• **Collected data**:
____
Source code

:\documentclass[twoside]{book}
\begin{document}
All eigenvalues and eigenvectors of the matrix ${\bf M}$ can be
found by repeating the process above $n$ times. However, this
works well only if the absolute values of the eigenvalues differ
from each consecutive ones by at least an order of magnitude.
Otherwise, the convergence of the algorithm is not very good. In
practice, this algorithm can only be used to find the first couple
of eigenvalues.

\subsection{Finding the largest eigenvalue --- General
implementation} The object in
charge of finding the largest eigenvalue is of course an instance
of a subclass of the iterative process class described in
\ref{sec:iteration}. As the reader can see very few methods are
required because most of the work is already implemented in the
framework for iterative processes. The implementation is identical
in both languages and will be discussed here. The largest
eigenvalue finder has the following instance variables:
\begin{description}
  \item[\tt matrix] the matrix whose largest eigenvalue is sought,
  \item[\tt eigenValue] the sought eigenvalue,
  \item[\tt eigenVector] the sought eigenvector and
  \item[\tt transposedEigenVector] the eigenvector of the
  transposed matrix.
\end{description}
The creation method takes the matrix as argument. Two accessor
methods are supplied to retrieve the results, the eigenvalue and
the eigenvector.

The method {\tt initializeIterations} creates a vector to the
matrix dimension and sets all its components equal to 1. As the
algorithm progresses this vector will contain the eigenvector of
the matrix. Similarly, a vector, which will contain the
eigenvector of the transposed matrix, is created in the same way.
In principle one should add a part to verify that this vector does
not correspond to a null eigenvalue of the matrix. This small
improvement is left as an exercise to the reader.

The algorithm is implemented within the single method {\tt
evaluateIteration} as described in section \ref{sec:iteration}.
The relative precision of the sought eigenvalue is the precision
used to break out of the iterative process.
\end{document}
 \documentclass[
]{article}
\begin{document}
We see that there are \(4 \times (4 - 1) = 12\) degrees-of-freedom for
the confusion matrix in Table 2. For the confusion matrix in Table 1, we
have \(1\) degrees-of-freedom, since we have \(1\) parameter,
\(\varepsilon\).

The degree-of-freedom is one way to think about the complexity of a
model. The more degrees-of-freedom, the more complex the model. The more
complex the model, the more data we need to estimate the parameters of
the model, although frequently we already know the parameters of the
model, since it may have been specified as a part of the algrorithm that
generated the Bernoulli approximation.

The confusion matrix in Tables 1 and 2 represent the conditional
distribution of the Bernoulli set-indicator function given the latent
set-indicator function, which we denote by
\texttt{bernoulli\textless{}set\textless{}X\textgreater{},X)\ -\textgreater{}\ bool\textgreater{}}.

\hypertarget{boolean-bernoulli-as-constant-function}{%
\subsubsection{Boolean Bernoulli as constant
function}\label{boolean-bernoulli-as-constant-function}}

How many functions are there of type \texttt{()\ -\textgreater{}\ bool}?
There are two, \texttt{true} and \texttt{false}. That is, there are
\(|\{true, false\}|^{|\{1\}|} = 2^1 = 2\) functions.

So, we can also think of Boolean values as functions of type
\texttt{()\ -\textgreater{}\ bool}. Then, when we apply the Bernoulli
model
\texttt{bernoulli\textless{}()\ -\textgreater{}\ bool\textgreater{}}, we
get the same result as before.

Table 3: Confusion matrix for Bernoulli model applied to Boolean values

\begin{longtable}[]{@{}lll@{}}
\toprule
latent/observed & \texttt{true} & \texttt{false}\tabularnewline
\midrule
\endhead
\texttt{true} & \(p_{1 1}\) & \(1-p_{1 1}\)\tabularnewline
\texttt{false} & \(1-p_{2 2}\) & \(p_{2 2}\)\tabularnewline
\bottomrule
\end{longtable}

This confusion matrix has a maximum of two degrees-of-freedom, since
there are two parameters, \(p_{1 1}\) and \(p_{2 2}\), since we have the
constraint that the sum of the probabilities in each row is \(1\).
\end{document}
____
• **Exercise objective**: One figure is all that is needed: the number of lines above in which the word "implemented" appears.

• **Problem solution**: 2